*RECORDED DATA*:

= = =

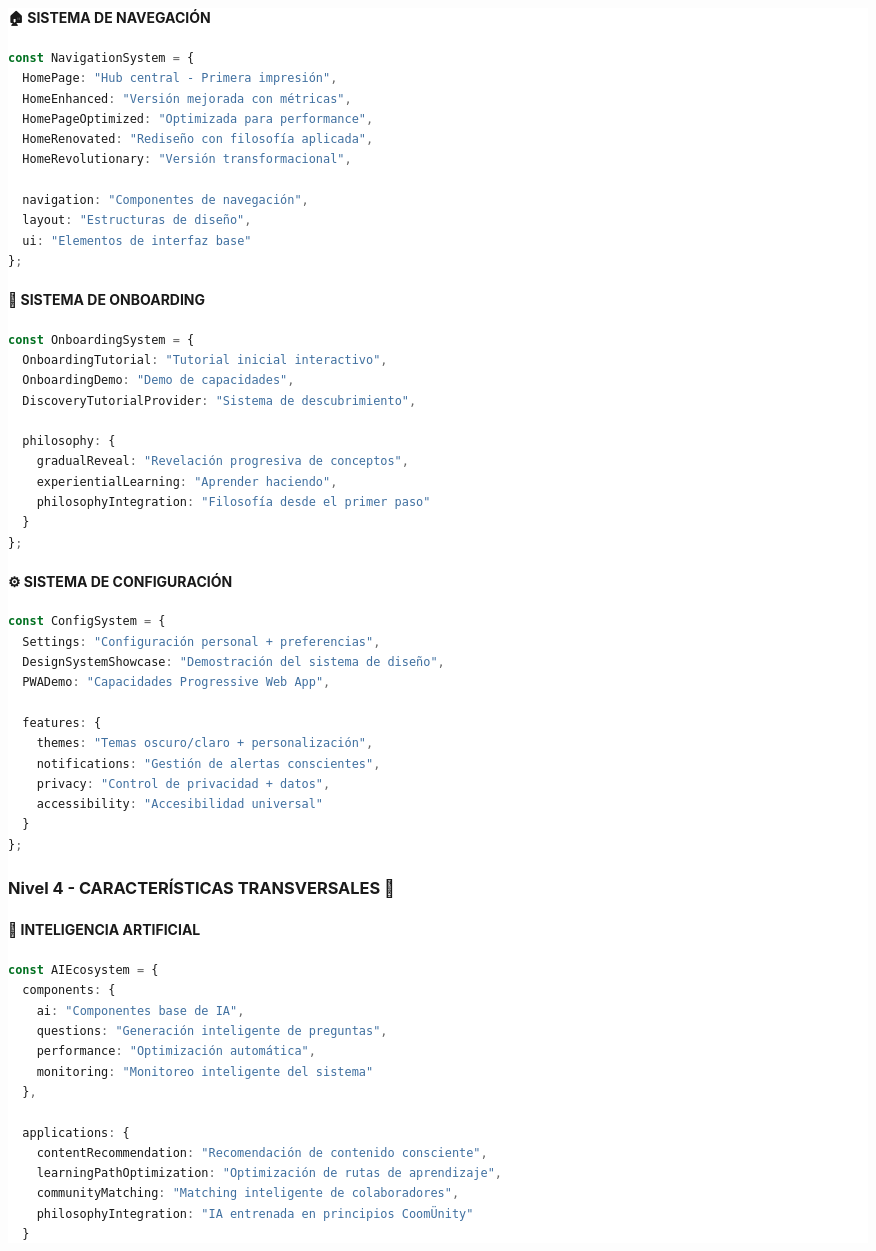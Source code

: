 #### **🏠 SISTEMA DE NAVEGACIÓN**
```typescript
const NavigationSystem = {
  HomePage: "Hub central - Primera impresión",
  HomeEnhanced: "Versión mejorada con métricas",
  HomePageOptimized: "Optimizada para performance",
  HomeRenovated: "Rediseño con filosofía aplicada",
  HomeRevolutionary: "Versión transformacional",
  
  navigation: "Componentes de navegación",
  layout: "Estructuras de diseño",
  ui: "Elementos de interfaz base"
};
```

#### **🔮 SISTEMA DE ONBOARDING**
```typescript
const OnboardingSystem = {
  OnboardingTutorial: "Tutorial inicial interactivo",
  OnboardingDemo: "Demo de capacidades",
  DiscoveryTutorialProvider: "Sistema de descubrimiento",
  
  philosophy: {
    gradualReveal: "Revelación progresiva de conceptos",
    experientialLearning: "Aprender haciendo",
    philosophyIntegration: "Filosofía desde el primer paso"
  }
};
```

#### **⚙️ SISTEMA DE CONFIGURACIÓN**
```typescript
const ConfigSystem = {
  Settings: "Configuración personal + preferencias",
  DesignSystemShowcase: "Demostración del sistema de diseño",
  PWADemo: "Capacidades Progressive Web App",
  
  features: {
    themes: "Temas oscuro/claro + personalización",
    notifications: "Gestión de alertas conscientes",
    privacy: "Control de privacidad + datos",
    accessibility: "Accesibilidad universal"
  }
};
```

### **Nivel 4 - CARACTERÍSTICAS TRANSVERSALES** 🌈

#### **🤖 INTELIGENCIA ARTIFICIAL**
```typescript
const AIEcosystem = {
  components: {
    ai: "Componentes base de IA",
    questions: "Generación inteligente de preguntas",
    performance: "Optimización automática",
    monitoring: "Monitoreo inteligente del sistema"
  },
  
  applications: {
    contentRecommendation: "Recomendación de contenido consciente",
    learningPathOptimization: "Optimización de rutas de aprendizaje",
    communityMatching: "Matching inteligente de colaboradores",
    philosophyIntegration: "IA entrenada en principios CoomÜnity"
  }
```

= = =

*EXERCISE GOAL*:
What is needed is a word-for-word transcription of all the entries, with the pictures dropped.

*SOLUTION TO THIS PROBLEM*:
Source code

: #### **🏠 SISTEMA DE NAVEGACIÓN**
```typescript
const NavigationSystem = {
  HomePage: "Hub central - Primera impresión",
  HomeEnhanced: "Versión mejorada con métricas",
  HomePageOptimized: "Optimizada para performance",
  HomeRenovated: "Rediseño con filosofía aplicada",
  HomeRevolutionary: "Versión transformacional",
  
  navigation: "Componentes de navegación",
  layout: "Estructuras de diseño",
  ui: "Elementos de interfaz base"
};
```

#### **🔮 SISTEMA DE ONBOARDING**
```typescript
const OnboardingSystem = {
  OnboardingTutorial: "Tutorial inicial interactivo",
  OnboardingDemo: "Demo de capacidades",
  DiscoveryTutorialProvider: "Sistema de descubrimiento",
  
  philosophy: {
    gradualReveal: "Revelación progresiva de conceptos",
    experientialLearning: "Aprender haciendo",
    philosophyIntegration: "Filosofía desde el primer paso"
  }
};
```

#### **⚙️ SISTEMA DE CONFIGURACIÓN**
```typescript
const ConfigSystem = {
  Settings: "Configuración personal + preferencias",
  DesignSystemShowcase: "Demostración del sistema de diseño",
  PWADemo: "Capacidades Progressive Web App",
  
  features: {
    themes: "Temas oscuro/claro + personalización",
    notifications: "Gestión de alertas conscientes",
    privacy: "Control de privacidad + datos",
    accessibility: "Accesibilidad universal"
  }
};
```

### **Nivel 4 - CARACTERÍSTICAS TRANSVERSALES** 🌈

#### **🤖 INTELIGENCIA ARTIFICIAL**
```typescript
const AIEcosystem = {
  components: {
    ai: "Componentes base de IA",
    questions: "Generación inteligente de preguntas",
    performance: "Optimización automática",
    monitoring: "Monitoreo inteligente del sistema"
  },
  
  applications: {
    contentRecommendation: "Recomendación de contenido consciente",
    learningPathOptimization: "Optimización de rutas de aprendizaje",
    communityMatching: "Matching inteligente de colaboradores",
    philosophyIntegration: "IA entrenada en principios CoomÜnity"
  }
```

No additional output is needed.